Why dungarees never went out of fashion
From the runways of Fashion Week to the closets of half the world
June 30th, 2022
Never before has fashion been so experimental and contradictory, especially in menswear, as during these past two years - the watershed is almost without a doubt pandemic. While inches of exposed skin have left little to the imagination, there has been a revision of the classic bordering on austerity. In between is that delicate transition that saw the switch from the now casual, now tortured aesthetics and silhouettes of the 1990s to the decidedly lighter, skimpy silhouettes of the early 2000s. Crop tops, cut outs, low waists, but also the reappropriation of uniforms. Hence, for example, the reclamation of workwear elements such as dungarees.

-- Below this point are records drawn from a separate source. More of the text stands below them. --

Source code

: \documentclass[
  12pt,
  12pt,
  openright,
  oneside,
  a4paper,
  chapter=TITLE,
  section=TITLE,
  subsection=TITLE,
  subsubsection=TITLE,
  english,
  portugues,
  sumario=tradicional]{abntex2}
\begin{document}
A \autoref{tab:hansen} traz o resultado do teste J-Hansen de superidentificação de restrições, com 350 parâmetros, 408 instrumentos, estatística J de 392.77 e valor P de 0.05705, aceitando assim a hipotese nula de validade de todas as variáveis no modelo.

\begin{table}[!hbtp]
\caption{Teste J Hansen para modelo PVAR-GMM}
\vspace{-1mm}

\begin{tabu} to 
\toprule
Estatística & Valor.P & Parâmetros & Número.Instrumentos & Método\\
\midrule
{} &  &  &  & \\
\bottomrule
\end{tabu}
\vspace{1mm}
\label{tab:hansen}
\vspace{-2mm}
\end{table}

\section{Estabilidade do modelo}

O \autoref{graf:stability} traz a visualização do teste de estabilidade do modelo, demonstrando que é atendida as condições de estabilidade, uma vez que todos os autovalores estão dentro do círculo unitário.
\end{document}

Originating in the late 18th century, dungarees were created as a utility garment, later becoming mass-produced by Levi Strauss in 1873. In the nearly 150 years since then, the garment has maintained its functional value associated with the work sphere, but simultaneously began to circulate within pop culture and fashion as an item for women and children. Lady Diana wore it, with that natural ease that allowed her to move from sportswear to revenge dress that made her even more appealing to the world press. It was also given a chance by actress Sarah Michelle Gellar, an icon of the 1990s, the ones in which dungarees were all the rage in TV series such as Friends, The Fresh Prince of Bel-Air or Sex and the City, so much so that in 1994 the New York Times spoke of them as «fashion's best friend». Not that male celebrities have not made use of it: if a young as sexy Brad Pitt expressed the appeal of denim dungarees over leather, Chris Pine demonstrated much of its potential straddling utilty and coolness. Coolness that, inevitably, was eviscerated along the runways ridden by those brands and designers obsessed with the uniform theme.
Prada explored its design in the SS22 menswear collection, arriving at a decoding of the erotic and naïve that found an expressive line in white dungarees rolled up over the legs. Yet much of the aesthetic marked by dungarees draws on an imagery that is gorpcore. Gucci had launched an exclusive version in collaboration with The North Face, which sold out within a very short time. And, in all likelihood, those proposed by Dior Men with the SS23 collection will suffer the same fate: Kim Jones presented them in a color palette akin to the soft boy aesthetic, directing them toward a clearly genderless meaning. Quite different is the direction taken by JW Anderson who, with the SS22 show, tried to give voice to a narrative tension resulting from a reflection on masculinity: starting from the dictates of metrosexual aesthetics, the one more or less consciously beaten by soccer players such as David Beckham or Cristiano Ronaldo, Anderson deformed centimeters of fabric by making the garments "strange": his dungarees are short, tight and one-shouldered. Still different is Jacquemus's, which, in a surely less complicated key, has been tinged with fuchsia, glamour and marketability. If in fact in fashion it is possible to trace different families of brands, united by often overlapping scenarios, the same discourse can be extended to an item such as dungarees: depending on the brand of reference it is loaded with colors, meanings and fabrics that can express its undisputed appeal.